(TASK OBJECTIVE): What is needed here is each entry reproduced exactly, without its pictures.

· · · ·

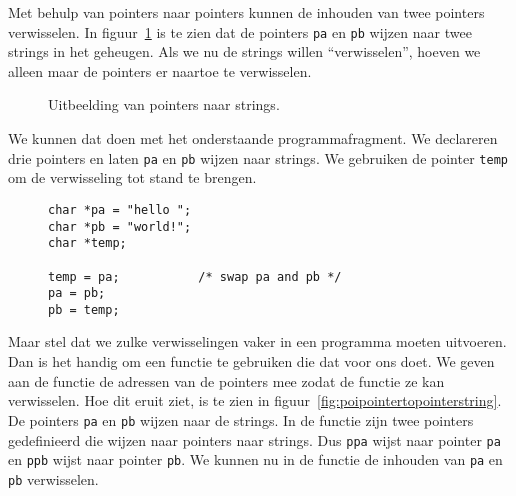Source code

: Met behulp van pointers naar pointers kunnen de inhouden van twee pointers verwisselen. In figuur~\ref{fig:poipointertostring} is te zien dat de pointers \texttt{pa} en \texttt{pb} wijzen naar twee strings in het geheugen. Als we nu de strings willen ``verwisselen'', hoeven we alleen maar de pointers er naartoe te verwisselen.

\begin{figure}[!ht]
\centering
{}
\caption{Uitbeelding van pointers naar strings.}
\label{fig:poipointertostring}
\end{figure}

We kunnen dat doen met het onderstaande programmafragment. We declareren drie pointers en laten \texttt{pa} en \texttt{pb} wijzen naar strings. We gebruiken de pointer \texttt{temp} om de verwisseling tot stand te brengen.

\begin{figure}[H]
\begin{lstlisting}[caption=Verwisselen van twee pointers.]
char *pa = "hello ";
char *pb = "world!";
char *temp;

temp = pa;           /* swap pa and pb */
pa = pb;
pb = temp;
\end{lstlisting}
\end{figure}

Maar stel dat we zulke verwisselingen vaker in een programma moeten uitvoeren. Dan is het handig om een functie te gebruiken die dat voor ons doet. We geven aan de functie de adressen van de pointers mee zodat de functie ze kan verwisselen. Hoe dit eruit ziet, is te zien in figuur~\ref{fig:poipointertopointerstring}. De pointers \texttt{pa} en \texttt{pb} wijzen naar de strings. In de functie zijn twee pointers gedefinieerd die wijzen naar pointers naar strings. Dus \texttt{ppa} wijst naar pointer \texttt{pa} en \texttt{ppb} wijst naar pointer \texttt{pb}. We kunnen nu in de functie de inhouden van \texttt{pa} en \texttt{pb} verwisselen.

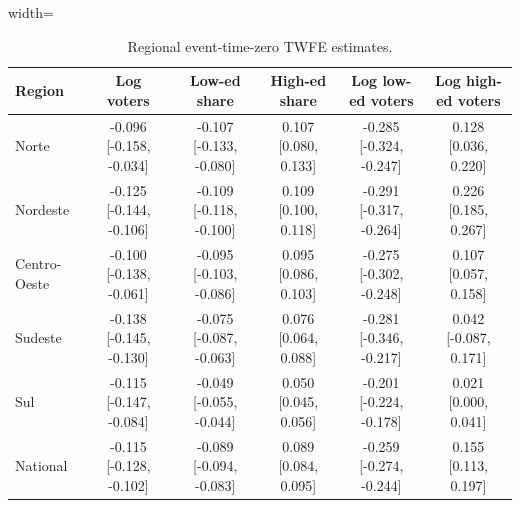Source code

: \begin{table}
\caption{Regional event-time-zero TWFE estimates.}
\label{tab:regional-event-time0}
\centering
\begin{adjustbox}{width=\textwidth}
\begin{tabular}{lccccc}
\toprule
Region & Log voters & Low-ed share & High-ed share & Log low-ed voters & Log high-ed voters \\
\midrule
Norte & -0.096 [-0.158, -0.034] & -0.107 [-0.133, -0.080] & 0.107 [0.080, 0.133] & -0.285 [-0.324, -0.247] & 0.128 [0.036, 0.220] \\
Nordeste & -0.125 [-0.144, -0.106] & -0.109 [-0.118, -0.100] & 0.109 [0.100, 0.118] & -0.291 [-0.317, -0.264] & 0.226 [0.185, 0.267] \\
Centro-Oeste & -0.100 [-0.138, -0.061] & -0.095 [-0.103, -0.086] & 0.095 [0.086, 0.103] & -0.275 [-0.302, -0.248] & 0.107 [0.057, 0.158] \\
Sudeste & -0.138 [-0.145, -0.130] & -0.075 [-0.087, -0.063] & 0.076 [0.064, 0.088] & -0.281 [-0.346, -0.217] & 0.042 [-0.087, 0.171] \\
Sul & -0.115 [-0.147, -0.084] & -0.049 [-0.055, -0.044] & 0.050 [0.045, 0.056] & -0.201 [-0.224, -0.178] & 0.021 [0.000, 0.041] \\
National & -0.115 [-0.128, -0.102] & -0.089 [-0.094, -0.083] & 0.089 [0.084, 0.095] & -0.259 [-0.274, -0.244] & 0.155 [0.113, 0.197] \\
\bottomrule
\end{tabular}
\end{adjustbox}
\end{table}
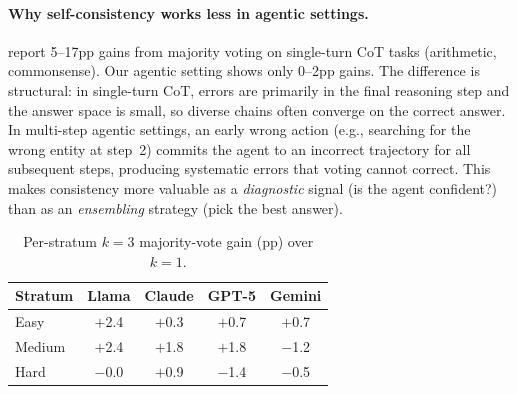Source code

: \documentclass{article}
\begin{document}
\paragraph{Why self-consistency works less in agentic settings.} \citet{wang2022self} report 5--17pp gains from majority voting on single-turn CoT tasks (arithmetic, commonsense). Our agentic setting shows only 0--2pp gains. The difference is structural: in single-turn CoT, errors are primarily in the final reasoning step and the answer space is small, so diverse chains often converge on the correct answer. In multi-step agentic settings, an early wrong action (e.g., searching for the wrong entity at step~2) commits the agent to an incorrect trajectory for all subsequent steps, producing systematic errors that voting cannot correct. This makes consistency more valuable as a \emph{diagnostic} signal (is the agent confident?) than as an \emph{ensembling} strategy (pick the best answer).

\begin{table}[h]
\centering
\small
\caption{Per-stratum $k\!=\!3$ majority-vote gain (pp) over $k\!=\!1$.}
\label{tab:stratum_vote}
\scriptsize
\begin{tabular}{lcccc}
\toprule
\textbf{Stratum} & \textbf{Llama} & \textbf{Claude} & \textbf{GPT-5} & \textbf{Gemini} \\
\midrule
Easy & $+$2.4 & $+$0.3 & $+$0.7 & $+$0.7 \\
Medium & $+$2.4 & $+$1.8 & $+$1.8 & $-$1.2 \\
Hard & $-$0.0 & $+$0.9 & $-$1.4 & $-$0.5 \\
\bottomrule
\end{tabular}
\end{table}
\end{document}
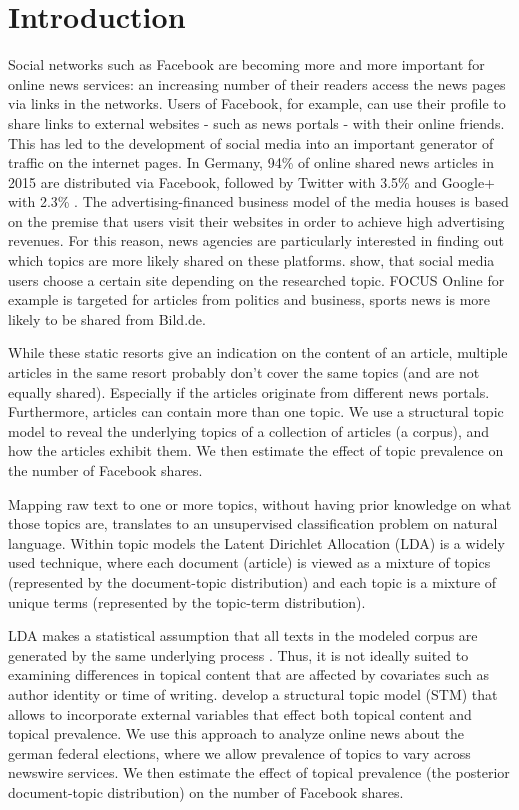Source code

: \documentclass[12pt,a4paper,notitlepage]{article}
\begin{document}
\section{Introduction}

Social networks such as Facebook are becoming more and more important for online news services: an increasing number of their readers access the news pages via links in the networks. Users of Facebook, for example, can use their profile to share links to external websites - such as news portals - with their online friends. This has led to the development of social media into an important generator of traffic on the internet pages. In Germany, 94\% of online shared news articles in 2015 are distributed via Facebook, followed by Twitter with 3.5\% and Google+ with 2.3\% \citep{schiller_development_2016}. The advertising-financed business model of the media houses is based on the premise that users visit their websites in order to achieve high advertising revenues. For this reason, news agencies are particularly interested in finding out which topics are more likely shared on these platforms. \citet{schiller_development_2016} show, that social media users choose a certain site depending on the researched topic. FOCUS Online for example is targeted for articles from politics and business, sports news is more likely to be shared from Bild.de. 

While these static resorts give an indication on the content of an article, multiple articles in the same resort probably don't cover the same topics (and are not equally shared). Especially if the articles originate from different news portals. Furthermore, articles can contain more than one topic. We use a structural topic model to reveal the underlying topics of a collection of articles (a corpus), and how the articles exhibit them. We then estimate the effect of topic prevalence on the number of Facebook shares. 

Mapping raw text to one or more topics, without having prior knowledge on what those topics are, translates to an unsupervised classification problem on natural language. Within topic models the Latent Dirichlet Allocation (LDA) is a widely used technique, where each document (article) is viewed as a mixture of topics (represented by the document-topic distribution) and each topic is a mixture of unique terms (represented by the topic-term distribution).\cite{blei_latent_2003} 

LDA makes a statistical assumption that all texts in the modeled corpus are generated by the same underlying process \citep{blei_latent_2003}. Thus, it is not ideally suited to examining differences in topical content that are affected by covariates such as author identity or time of writing. \citet{roberts_model_2016} develop a structural topic model (STM) that allows to incorporate external variables that effect both topical content and topical prevalence. We use this approach to analyze online news about the german federal elections, where we allow prevalence of topics to vary across newswire services. We then estimate the effect of topical prevalence (the posterior document-topic distribution) on the number of Facebook shares.
\end{document}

· · · ·

(FINISHED TASK):
Source code

: Met behulp van pointers naar pointers kunnen de inhouden van twee pointers verwisselen. In figuur~\ref{fig:poipointertostring} is te zien dat de pointers \texttt{pa} en \texttt{pb} wijzen naar twee strings in het geheugen. Als we nu de strings willen ``verwisselen'', hoeven we alleen maar de pointers er naartoe te verwisselen.

\begin{figure}[!ht]
\centering
{}
\caption{Uitbeelding van pointers naar strings.}
\label{fig:poipointertostring}
\end{figure}

We kunnen dat doen met het onderstaande programmafragment. We declareren drie pointers en laten \texttt{pa} en \texttt{pb} wijzen naar strings. We gebruiken de pointer \texttt{temp} om de verwisseling tot stand te brengen.

\begin{figure}[H]
\begin{lstlisting}[caption=Verwisselen van twee pointers.]
char *pa = "hello ";
char *pb = "world!";
char *temp;

temp = pa;           /* swap pa and pb */
pa = pb;
pb = temp;
\end{lstlisting}
\end{figure}

Maar stel dat we zulke verwisselingen vaker in een programma moeten uitvoeren. Dan is het handig om een functie te gebruiken die dat voor ons doet. We geven aan de functie de adressen van de pointers mee zodat de functie ze kan verwisselen. Hoe dit eruit ziet, is te zien in figuur~\ref{fig:poipointertopointerstring}. De pointers \texttt{pa} en \texttt{pb} wijzen naar de strings. In de functie zijn twee pointers gedefinieerd die wijzen naar pointers naar strings. Dus \texttt{ppa} wijst naar pointer \texttt{pa} en \texttt{ppb} wijst naar pointer \texttt{pb}. We kunnen nu in de functie de inhouden van \texttt{pa} en \texttt{pb} verwisselen.

Source code

: \begin{table}
\caption{Regional event-time-zero TWFE estimates.}
\label{tab:regional-event-time0}
\centering
\begin{adjustbox}{width=\textwidth}
\begin{tabular}{lccccc}
\toprule
Region & Log voters & Low-ed share & High-ed share & Log low-ed voters & Log high-ed voters \\
\midrule
Norte & -0.096 [-0.158, -0.034] & -0.107 [-0.133, -0.080] & 0.107 [0.080, 0.133] & -0.285 [-0.324, -0.247] & 0.128 [0.036, 0.220] \\
Nordeste & -0.125 [-0.144, -0.106] & -0.109 [-0.118, -0.100] & 0.109 [0.100, 0.118] & -0.291 [-0.317, -0.264] & 0.226 [0.185, 0.267] \\
Centro-Oeste & -0.100 [-0.138, -0.061] & -0.095 [-0.103, -0.086] & 0.095 [0.086, 0.103] & -0.275 [-0.302, -0.248] & 0.107 [0.057, 0.158] \\
Sudeste & -0.138 [-0.145, -0.130] & -0.075 [-0.087, -0.063] & 0.076 [0.064, 0.088] & -0.281 [-0.346, -0.217] & 0.042 [-0.087, 0.171] \\
Sul & -0.115 [-0.147, -0.084] & -0.049 [-0.055, -0.044] & 0.050 [0.045, 0.056] & -0.201 [-0.224, -0.178] & 0.021 [0.000, 0.041] \\
National & -0.115 [-0.128, -0.102] & -0.089 [-0.094, -0.083] & 0.089 [0.084, 0.095] & -0.259 [-0.274, -0.244] & 0.155 [0.113, 0.197] \\
\bottomrule
\end{tabular}
\end{adjustbox}
\end{table}
Source code

: \documentclass{article}
\begin{document}
\paragraph{Why self-consistency works less in agentic settings.} \citet{wang2022self} report 5--17pp gains from majority voting on single-turn CoT tasks (arithmetic, commonsense). Our agentic setting shows only 0--2pp gains. The difference is structural: in single-turn CoT, errors are primarily in the final reasoning step and the answer space is small, so diverse chains often converge on the correct answer. In multi-step agentic settings, an early wrong action (e.g., searching for the wrong entity at step~2) commits the agent to an incorrect trajectory for all subsequent steps, producing systematic errors that voting cannot correct. This makes consistency more valuable as a \emph{diagnostic} signal (is the agent confident?) than as an \emph{ensembling} strategy (pick the best answer).

\begin{table}[h]
\centering
\small
\caption{Per-stratum $k\!=\!3$ majority-vote gain (pp) over $k\!=\!1$.}
\label{tab:stratum_vote}
\scriptsize
\begin{tabular}{lcccc}
\toprule
\textbf{Stratum} & \textbf{Llama} & \textbf{Claude} & \textbf{GPT-5} & \textbf{Gemini} \\
\midrule
Easy & $+$2.4 & $+$0.3 & $+$0.7 & $+$0.7 \\
Medium & $+$2.4 & $+$1.8 & $+$1.8 & $-$1.2 \\
Hard & $-$0.0 & $+$0.9 & $-$1.4 & $-$0.5 \\
\bottomrule
\end{tabular}
\end{table}
\end{document}
Source code

: \documentclass[12pt,a4paper,notitlepage]{article}
\begin{document}
\section{Introduction}

Social networks such as Facebook are becoming more and more important for online news services: an increasing number of their readers access the news pages via links in the networks. Users of Facebook, for example, can use their profile to share links to external websites - such as news portals - with their online friends. This has led to the development of social media into an important generator of traffic on the internet pages. In Germany, 94\% of online shared news articles in 2015 are distributed via Facebook, followed by Twitter with 3.5\% and Google+ with 2.3\% \citep{schiller_development_2016}. The advertising-financed business model of the media houses is based on the premise that users visit their websites in order to achieve high advertising revenues. For this reason, news agencies are particularly interested in finding out which topics are more likely shared on these platforms. \citet{schiller_development_2016} show, that social media users choose a certain site depending on the researched topic. FOCUS Online for example is targeted for articles from politics and business, sports news is more likely to be shared from Bild.de. 

While these static resorts give an indication on the content of an article, multiple articles in the same resort probably don't cover the same topics (and are not equally shared). Especially if the articles originate from different news portals. Furthermore, articles can contain more than one topic. We use a structural topic model to reveal the underlying topics of a collection of articles (a corpus), and how the articles exhibit them. We then estimate the effect of topic prevalence on the number of Facebook shares. 

Mapping raw text to one or more topics, without having prior knowledge on what those topics are, translates to an unsupervised classification problem on natural language. Within topic models the Latent Dirichlet Allocation (LDA) is a widely used technique, where each document (article) is viewed as a mixture of topics (represented by the document-topic distribution) and each topic is a mixture of unique terms (represented by the topic-term distribution).\cite{blei_latent_2003} 

LDA makes a statistical assumption that all texts in the modeled corpus are generated by the same underlying process \citep{blei_latent_2003}. Thus, it is not ideally suited to examining differences in topical content that are affected by covariates such as author identity or time of writing. \citet{roberts_model_2016} develop a structural topic model (STM) that allows to incorporate external variables that effect both topical content and topical prevalence. We use this approach to analyze online news about the german federal elections, where we allow prevalence of topics to vary across newswire services. We then estimate the effect of topical prevalence (the posterior document-topic distribution) on the number of Facebook shares.
\end{document}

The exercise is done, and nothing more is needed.